Events News Research CBS CBS Publications Bioinformatics
Staff Contact About Internal CBS CBS Other

Immunological Bioinformatics Exercise 1: Prediction of B-cell epitopes



Overview

In this exercise you will use some bioinformatical tools to predict location of B-cell epitopes. Since B-cell epitopes in general are structural epitopes and most are formed by amino acids that are not adjacent to each other in the sequence, prediction of B-cell epitopes is a much more complicated task than T-cell prediction. For many proteins, the 3D structure is unknown and therefore only sequence based prediction methods can be used. This means that only linear epitopes can be predicted. However, in this exercise we will work on epitopes in proteins of known structures, to give you a better understanding of the predicted epitopes.
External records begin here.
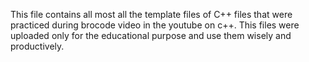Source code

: This file contains all most all the template files of C++ files that were practiced during brocode video in the youtube on c++. 
This files were uploaded only for the educational purpose and use them wisely and productively.
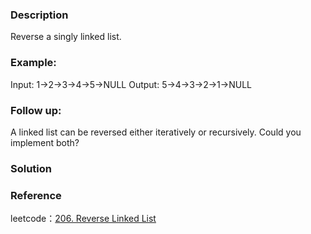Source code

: ### Description
Reverse a singly linked list.
### Example:
Input: 1->2->3->4->5->NULL
Output: 5->4->3->2->1->NULL
### Follow up:
A linked list can be reversed either iteratively or recursively. Could you implement both?
### Solution
### Reference
leetcode：[206. Reverse Linked List](https://leetcode.com/problems/reverse-linked-list/)
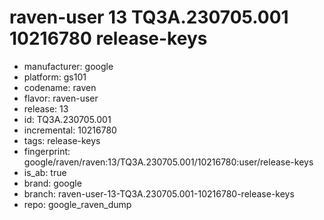 # raven-user 13 TQ3A.230705.001 10216780 release-keys
- manufacturer: google
- platform: gs101
- codename: raven
- flavor: raven-user
- release: 13
- id: TQ3A.230705.001
- incremental: 10216780
- tags: release-keys
- fingerprint: google/raven/raven:13/TQ3A.230705.001/10216780:user/release-keys
- is_ab: true
- brand: google
- branch: raven-user-13-TQ3A.230705.001-10216780-release-keys
- repo: google_raven_dump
The exercise consists of two parts, each based on predictions of epitopes using method developed at CBS:

  1. Prediction of linear B-cell epitopes using BepiPred
  2. Prediction of discontinuous B-cell epitopes using DiscoTope

For this exercise you will need to have installed PyMol and also an internet browser running on your computer.

The questions here below are meant to guide you through the exercise and point on the most interesting topics. Find at least one partner to discuss the exercise with.


Prediction of epitopes in the Cholera Enterotoxin

We are now going to have a look at epitopes in Cholera Enterotoxin. A number of linear epitopes have been reported for this antigen, and they have been compiled in a dataset (Pellequer et al., 1993). The epitopes were identified by measuring the binding of peptide fragments from the antigen sequence to antibodies. (Additional information can be found in: Pellequer et al., 1993, Kazemi and Finkelstein, 1991 and Jacob et al., 1983.) Have a look on the epitopes in CHO_measured_antigenicity. The file shows the sequence of the cholera enterotoxin and the following lines indicate the positions of linear epitopes (E). You will now predict and analyze these epitopes using BepiPred.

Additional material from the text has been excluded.